INPUT DATA |
BEGIN

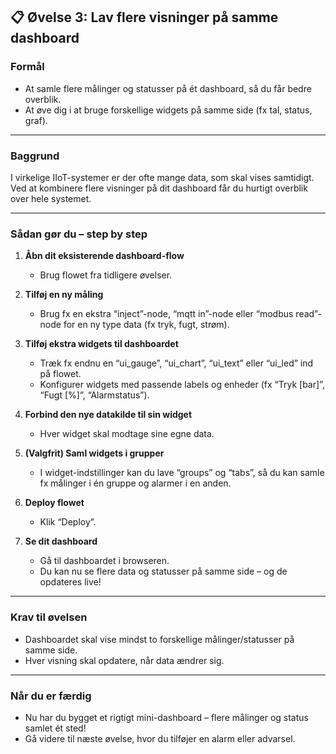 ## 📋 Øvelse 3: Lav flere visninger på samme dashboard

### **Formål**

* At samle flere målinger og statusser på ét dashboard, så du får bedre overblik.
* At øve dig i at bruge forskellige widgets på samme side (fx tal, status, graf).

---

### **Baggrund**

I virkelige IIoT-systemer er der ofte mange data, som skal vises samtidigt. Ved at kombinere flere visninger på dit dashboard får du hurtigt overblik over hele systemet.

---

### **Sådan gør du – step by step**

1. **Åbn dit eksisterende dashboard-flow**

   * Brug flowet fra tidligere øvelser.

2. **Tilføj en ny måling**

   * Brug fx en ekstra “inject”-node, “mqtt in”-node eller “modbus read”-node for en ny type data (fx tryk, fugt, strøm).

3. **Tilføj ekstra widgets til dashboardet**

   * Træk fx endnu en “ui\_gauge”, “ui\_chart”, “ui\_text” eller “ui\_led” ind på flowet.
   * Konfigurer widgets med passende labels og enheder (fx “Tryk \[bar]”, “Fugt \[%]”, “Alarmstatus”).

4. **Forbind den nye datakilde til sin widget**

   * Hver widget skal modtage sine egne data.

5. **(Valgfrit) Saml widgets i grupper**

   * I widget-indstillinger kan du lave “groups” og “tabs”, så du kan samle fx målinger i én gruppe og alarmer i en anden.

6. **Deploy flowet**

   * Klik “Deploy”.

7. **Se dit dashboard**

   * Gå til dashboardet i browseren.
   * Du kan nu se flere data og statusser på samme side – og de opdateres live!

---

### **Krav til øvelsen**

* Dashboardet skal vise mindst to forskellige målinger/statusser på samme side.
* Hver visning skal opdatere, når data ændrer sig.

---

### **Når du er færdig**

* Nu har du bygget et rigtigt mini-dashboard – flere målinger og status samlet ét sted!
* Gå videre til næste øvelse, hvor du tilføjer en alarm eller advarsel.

END

WHAT YOU ARE ASKED TO DO |
The lines from the start of the data through the line that contains "Konfigurer widgets med" are to be returned exactly, please, with both ends included and every picture left out.

ANSWER |
 ## 📋 Øvelse 3: Lav flere visninger på samme dashboard

### **Formål**

* At samle flere målinger og statusser på ét dashboard, så du får bedre overblik.
* At øve dig i at bruge forskellige widgets på samme side (fx tal, status, graf).

---

### **Baggrund**

I virkelige IIoT-systemer er der ofte mange data, som skal vises samtidigt. Ved at kombinere flere visninger på dit dashboard får du hurtigt overblik over hele systemet.

---

### **Sådan gør du – step by step**

1. **Åbn dit eksisterende dashboard-flow**

   * Brug flowet fra tidligere øvelser.

2. **Tilføj en ny måling**

   * Brug fx en ekstra “inject”-node, “mqtt in”-node eller “modbus read”-node for en ny type data (fx tryk, fugt, strøm).

3. **Tilføj ekstra widgets til dashboardet**

   * Træk fx endnu en “ui\_gauge”, “ui\_chart”, “ui\_text” eller “ui\_led” ind på flowet.
   * Konfigurer widgets med passende labels og enheder (fx “Tryk \[bar]”, “Fugt \[%]”, “Alarmstatus”).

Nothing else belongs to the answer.